“Author challenges Nigerians on corruption”
From Abdullateef Aliyu, Lagos
An author, Sunday Emmanuel Abbah, has challenged Nigerians to shun corrupt tendencies in their individual lives and support the anti-corruption drive of President Muhammadu Buhari.
Mr, Abbah, a Lagos-based writer and public commentator made the call at the presentation of his book titled, “Buhari and the Challenge of Governing a People United by Corruption”.
According to the author, the book was his reflection on issues bothering on the war against corruption being fought by the current administration.
He said the problem of Nigeria was not ethnicity or tribalism but selfishness and tendency to aggrandize wealth by individuals, noting that Nigerians are united by corruption and hiding under the shadow of tribalism.
“For instance all the people in the National Assembly are not representing us but only fighting for their selfish agenda. Our problem is not Hausa, Igbo, Yoruba or Igala man, tribalism is just a talk on the lips,” he said.
He said unless Nigerians changed their orientation and began to ostracize their kinsmen who are found to be corrupt, the war against corruption would continue to be a mirage.
Executive Chairman of Centre for Anti-Corruption and Open Leadership (CACOL), Mr. Debo Adeniran called for a state policy and the individual resolve to stamp out corruption.
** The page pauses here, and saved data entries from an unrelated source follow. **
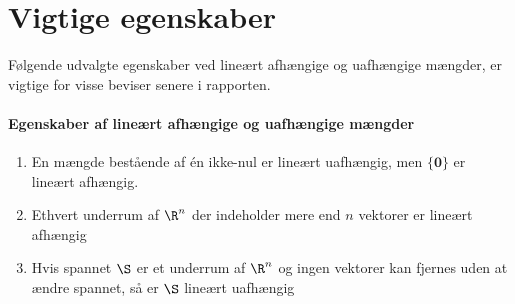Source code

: \chapter{Vigtige egenskaber}
%
Følgende udvalgte egenskaber ved lineært afhængige og uafhængige mængder, er vigtige for visse beviser senere i rapporten.
\subsubsection{Egenskaber af lineært afhængige og uafhængige mængder}\label{egenskab_lin}
\begin{enumerate}
\item En mængde bestående af én ikke-nul er lineært uafhængig, men $\{\textbf{0}\}$ er lineært afhængig.
\item Ethvert underrum af $\R^n$ der indeholder mere end $n$ vektorer er lineært afhængig
\item Hvis spannet $\S$ er et underrum af $\R^n$ og ingen vektorer kan fjernes uden at ændre spannet, så er $\S$ lineært uafhængig
\end{enumerate}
The book reviewer, Vice-President of the Nigeria Bar Association (NBA), Mr. Sunday Ubani, said the book challenged the conscience of every Nigerian who believes that corruption is the bane of Nigeria’s underdevelopment and yet does not show understanding with the present regime in relation to the enormity of the problems.
“This is an eight (8) chapter book containing a hundred and eleven (111) pages of content that gives a perspective and proffers solution to the problems of corruption in Nigeria. The author being a Nigerian is obviously worried about how the average Nigerian perceives corruption and lack of understanding of expected roles performance (ERP) of every citizen in the task of fighting corruption.
“By inference, he makes it clear that many Nigerians are not being fair to Mr President by refusing to see themselves as absolutely responsible for the fight against corruption and by literally staying aloof and indifferent.”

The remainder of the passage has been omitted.